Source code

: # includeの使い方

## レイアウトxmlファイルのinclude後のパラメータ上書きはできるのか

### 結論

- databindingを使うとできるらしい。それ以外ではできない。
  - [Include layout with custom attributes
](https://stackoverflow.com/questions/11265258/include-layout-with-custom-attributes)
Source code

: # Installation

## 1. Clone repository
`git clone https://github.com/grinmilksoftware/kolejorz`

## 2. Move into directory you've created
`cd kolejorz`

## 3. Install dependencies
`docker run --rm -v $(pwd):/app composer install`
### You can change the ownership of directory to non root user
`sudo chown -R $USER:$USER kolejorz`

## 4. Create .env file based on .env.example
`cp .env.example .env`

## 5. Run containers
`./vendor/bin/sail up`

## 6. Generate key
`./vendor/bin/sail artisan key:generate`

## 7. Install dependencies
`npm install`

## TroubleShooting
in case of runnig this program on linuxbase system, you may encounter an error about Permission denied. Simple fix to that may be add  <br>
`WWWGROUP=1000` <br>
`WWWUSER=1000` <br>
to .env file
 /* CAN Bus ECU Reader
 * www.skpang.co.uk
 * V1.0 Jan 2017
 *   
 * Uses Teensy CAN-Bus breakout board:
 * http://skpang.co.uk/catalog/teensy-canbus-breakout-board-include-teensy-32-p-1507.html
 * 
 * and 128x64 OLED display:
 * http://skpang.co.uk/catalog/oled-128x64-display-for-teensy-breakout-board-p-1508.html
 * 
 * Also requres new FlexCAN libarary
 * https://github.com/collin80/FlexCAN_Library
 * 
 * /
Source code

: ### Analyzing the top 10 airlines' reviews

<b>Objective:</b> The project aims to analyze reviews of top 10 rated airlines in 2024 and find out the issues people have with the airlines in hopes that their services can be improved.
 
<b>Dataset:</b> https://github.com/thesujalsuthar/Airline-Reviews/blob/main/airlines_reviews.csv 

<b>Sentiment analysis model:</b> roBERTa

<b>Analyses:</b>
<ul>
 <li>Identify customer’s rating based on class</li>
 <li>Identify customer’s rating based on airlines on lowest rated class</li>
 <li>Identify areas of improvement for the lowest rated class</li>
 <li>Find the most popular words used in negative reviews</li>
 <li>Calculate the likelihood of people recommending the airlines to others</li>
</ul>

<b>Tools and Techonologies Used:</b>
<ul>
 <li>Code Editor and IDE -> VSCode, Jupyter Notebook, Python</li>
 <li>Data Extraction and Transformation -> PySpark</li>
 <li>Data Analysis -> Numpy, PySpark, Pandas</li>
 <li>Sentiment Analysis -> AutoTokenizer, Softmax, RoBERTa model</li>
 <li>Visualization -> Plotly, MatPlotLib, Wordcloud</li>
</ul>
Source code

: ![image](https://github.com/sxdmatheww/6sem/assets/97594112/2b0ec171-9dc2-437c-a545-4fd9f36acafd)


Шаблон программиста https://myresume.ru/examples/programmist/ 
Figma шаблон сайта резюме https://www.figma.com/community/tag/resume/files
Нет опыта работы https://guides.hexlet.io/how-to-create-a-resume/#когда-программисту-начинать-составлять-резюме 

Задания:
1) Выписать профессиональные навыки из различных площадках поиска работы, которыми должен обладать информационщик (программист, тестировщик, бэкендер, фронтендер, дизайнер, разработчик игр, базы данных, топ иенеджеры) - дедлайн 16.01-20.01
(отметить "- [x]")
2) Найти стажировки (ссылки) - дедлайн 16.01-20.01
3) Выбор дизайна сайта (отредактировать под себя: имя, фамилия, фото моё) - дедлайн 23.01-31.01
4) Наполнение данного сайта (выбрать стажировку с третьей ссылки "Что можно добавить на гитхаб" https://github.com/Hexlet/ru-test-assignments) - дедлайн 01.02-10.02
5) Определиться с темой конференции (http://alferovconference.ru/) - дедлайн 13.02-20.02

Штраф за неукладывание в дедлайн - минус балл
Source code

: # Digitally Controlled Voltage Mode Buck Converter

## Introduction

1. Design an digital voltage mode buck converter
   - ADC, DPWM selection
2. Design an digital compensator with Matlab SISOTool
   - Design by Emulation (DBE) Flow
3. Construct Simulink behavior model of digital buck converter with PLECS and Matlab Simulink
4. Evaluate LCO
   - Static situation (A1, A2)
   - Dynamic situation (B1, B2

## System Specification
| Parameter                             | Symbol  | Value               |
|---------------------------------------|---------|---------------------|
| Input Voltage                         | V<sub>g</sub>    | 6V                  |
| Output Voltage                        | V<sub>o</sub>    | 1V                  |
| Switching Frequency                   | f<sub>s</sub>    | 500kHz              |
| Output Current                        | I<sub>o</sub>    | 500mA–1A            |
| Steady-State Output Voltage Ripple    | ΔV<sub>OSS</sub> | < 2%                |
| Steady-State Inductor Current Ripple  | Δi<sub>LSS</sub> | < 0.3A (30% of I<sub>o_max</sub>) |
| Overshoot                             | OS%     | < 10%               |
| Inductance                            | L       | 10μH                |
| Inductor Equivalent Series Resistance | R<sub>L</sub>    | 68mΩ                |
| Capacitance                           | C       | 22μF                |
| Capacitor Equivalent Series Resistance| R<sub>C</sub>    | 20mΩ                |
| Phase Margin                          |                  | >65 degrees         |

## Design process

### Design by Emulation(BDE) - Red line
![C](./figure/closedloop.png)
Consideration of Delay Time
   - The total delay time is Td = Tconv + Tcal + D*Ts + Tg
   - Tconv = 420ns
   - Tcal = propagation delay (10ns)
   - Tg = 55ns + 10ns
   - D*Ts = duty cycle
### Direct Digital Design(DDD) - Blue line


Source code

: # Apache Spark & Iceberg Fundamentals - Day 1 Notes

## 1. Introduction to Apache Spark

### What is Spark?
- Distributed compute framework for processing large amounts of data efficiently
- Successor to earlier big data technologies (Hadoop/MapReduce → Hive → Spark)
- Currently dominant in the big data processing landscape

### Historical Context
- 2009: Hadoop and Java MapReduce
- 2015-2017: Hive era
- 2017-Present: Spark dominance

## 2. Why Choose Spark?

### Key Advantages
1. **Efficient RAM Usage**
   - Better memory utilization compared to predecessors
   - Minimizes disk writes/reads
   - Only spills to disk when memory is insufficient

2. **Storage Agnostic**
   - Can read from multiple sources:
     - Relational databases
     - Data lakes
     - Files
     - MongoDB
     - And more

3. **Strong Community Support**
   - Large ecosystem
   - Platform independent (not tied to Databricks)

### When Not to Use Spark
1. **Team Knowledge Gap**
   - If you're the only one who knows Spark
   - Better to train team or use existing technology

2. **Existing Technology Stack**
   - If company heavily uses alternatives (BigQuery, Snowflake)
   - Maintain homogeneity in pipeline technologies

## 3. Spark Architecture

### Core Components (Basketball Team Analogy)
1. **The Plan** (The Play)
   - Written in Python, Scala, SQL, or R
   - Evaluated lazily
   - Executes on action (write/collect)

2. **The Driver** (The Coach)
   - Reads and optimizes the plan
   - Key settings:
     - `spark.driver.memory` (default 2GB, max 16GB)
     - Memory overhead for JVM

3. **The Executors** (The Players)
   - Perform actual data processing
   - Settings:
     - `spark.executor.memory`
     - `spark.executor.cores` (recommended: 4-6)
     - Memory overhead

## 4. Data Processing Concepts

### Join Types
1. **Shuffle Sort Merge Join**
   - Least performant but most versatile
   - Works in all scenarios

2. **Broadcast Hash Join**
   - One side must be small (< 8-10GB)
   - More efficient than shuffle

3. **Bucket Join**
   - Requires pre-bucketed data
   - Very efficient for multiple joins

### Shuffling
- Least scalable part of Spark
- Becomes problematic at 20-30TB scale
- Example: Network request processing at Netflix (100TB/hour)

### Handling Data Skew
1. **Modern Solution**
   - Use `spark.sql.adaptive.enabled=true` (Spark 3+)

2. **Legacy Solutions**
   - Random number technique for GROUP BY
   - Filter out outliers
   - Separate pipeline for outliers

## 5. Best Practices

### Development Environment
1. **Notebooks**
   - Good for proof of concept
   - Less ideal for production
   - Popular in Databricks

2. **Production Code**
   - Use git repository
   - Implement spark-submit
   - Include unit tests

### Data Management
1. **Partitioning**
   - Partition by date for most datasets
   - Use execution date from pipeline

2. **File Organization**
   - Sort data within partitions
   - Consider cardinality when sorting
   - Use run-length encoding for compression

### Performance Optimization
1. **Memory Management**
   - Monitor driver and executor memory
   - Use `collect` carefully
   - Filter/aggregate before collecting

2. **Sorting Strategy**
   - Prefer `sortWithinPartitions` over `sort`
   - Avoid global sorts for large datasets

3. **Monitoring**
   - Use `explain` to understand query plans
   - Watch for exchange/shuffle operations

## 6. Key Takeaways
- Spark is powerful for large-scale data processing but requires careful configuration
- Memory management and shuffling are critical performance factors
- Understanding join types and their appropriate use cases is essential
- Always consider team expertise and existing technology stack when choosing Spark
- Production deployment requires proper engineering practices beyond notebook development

Task description - Line count for "Equivalent": state how many lines of the records contain it, and give only the number.

Response area - 2